### RECORDS FOR THIS EXERCISE:
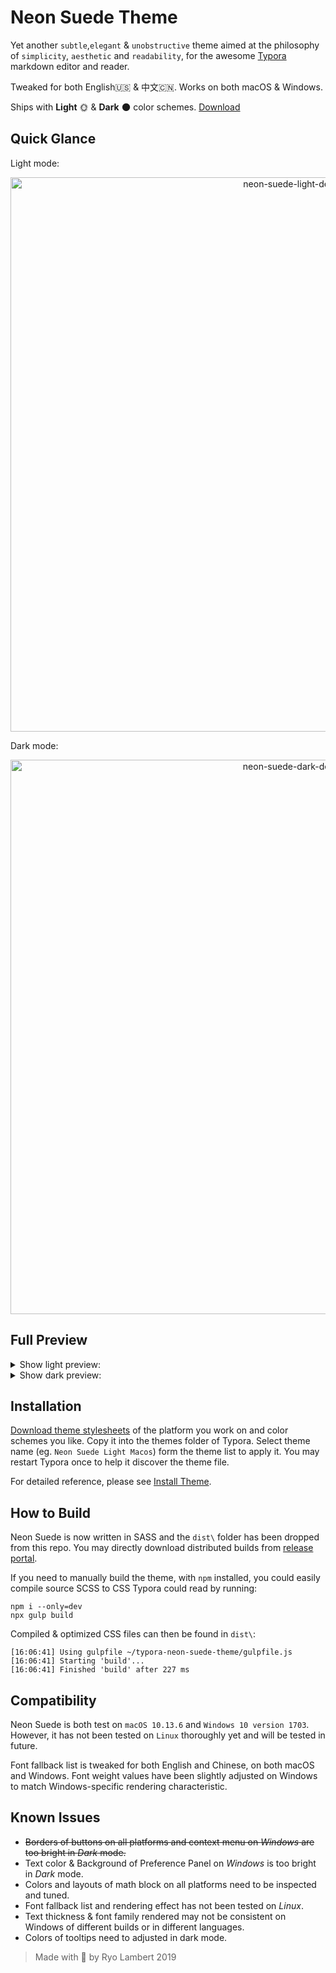 # Neon Suede Theme

Yet another `subtle`,`elegant` & `unobstructive` theme aimed at the philosophy of `simplicity`, `aesthetic` and `readability`, for the awesome [Typora](https://typora.io/) markdown editor and reader.

Tweaked for both English🇺🇸 & 中文🇨🇳. Works on both macOS & Windows.

Ships with **Light** 🌞 & **Dark** 🌑 color schemes. [Download](https://github.com/ryolambert/typora-neon-suede-theme/releases/latest)

## Quick Glance

Light mode:

<p align="center">
  <img src="https://github.com/ryolambert/typora-neon-suede-theme/raw/master/assets/neon-suede-light-demo.png" alt="neon-suede-light-demo" width="887"/>
</p>

Dark mode:

<p align="center">
  <img src="https://github.com/ryolambert/typora-neon-suede-theme/raw/master/assets/neon-suede-dark-demo.png" alt="neon-suede-dark-demo" width="887"/>
</p>

## Full Preview

<details><summary>Show light preview:</summary>
<p align="center">
  <img src="https://github.com/ryolambert/typora-neon-suede-theme/raw/master/assets/light-preview.png" alt="light-preview" width="648"/>
</p>
</details>

<details><summary>Show dark preview:</summary>
<p align="center">
  <img src="https://github.com/ryolambert/typora-neon-suede-theme/raw/master/assets/dark-preview.png" alt="dark-preview" width="648"/>
</p>
</details>

## Installation

[Download theme stylesheets](https://github.com/ryolambert/typora-neon-suede-theme/releases/latest) of the platform you work on and color schemes you like. Copy it into the themes folder of Typora. Select theme name (eg. `Neon Suede Light Macos`) form the theme list to apply it. You may restart Typora once to help it discover the theme file.

For detailed reference, please see [Install Theme](https://theme.typora.io/doc/Install-Theme/).

## How to Build

Neon Suede is now written in SASS and the `dist\` folder has been dropped from this repo. You may directly download distributed builds from [release portal](https://github.com/ryolambert/typora-neon-suede-theme/releases/latest).

If you need to manually build the theme, with `npm` installed, you could easily compile source SCSS to CSS Typora could read by running:

```
npm i --only=dev
npx gulp build
```

Compiled & optimized CSS files can then be found in `dist\`:

```
[16:06:41] Using gulpfile ~/typora-neon-suede-theme/gulpfile.js
[16:06:41] Starting 'build'...
[16:06:41] Finished 'build' after 227 ms
```



## Compatibility

Neon Suede is both test on `macOS 10.13.6` and `Windows 10 version 1703`. However, it has not been tested on `Linux` thoroughly yet and will be tested in future.

Font fallback list is tweaked for both English and Chinese, on both macOS and Windows. Font weight values have been slightly adjusted on Windows to match Windows-specific rendering characteristic.

## Known Issues

- ~~Borders of buttons on all platforms and context menu on *Windows* are too bright in *Dark* mode.~~
- Text color & Background of Preference Panel on *Windows* is too bright in *Dark* mode.
- Colors and layouts of math block on all platforms need to be inspected and tuned.
- Font fallback list and rendering effect has not been tested on *Linux*.
- Text thickness & font family rendered may not be consistent on Windows of different builds or in different languages.
- Colors of tooltips need to adjusted in dark mode.

> Made with 💖 by Ryo Lambert 2019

### TASK STATEMENT:
Every line holding the string "adjusted" should be copied here, so please find those lines in the data.

### RESULT FOR THIS EXERCISE:
Font fallback list is tweaked for both English and Chinese, on both macOS and Windows. Font weight values have been slightly adjusted on Windows to match Windows-specific rendering characteristic.
- Colors of tooltips need to adjusted in dark mode.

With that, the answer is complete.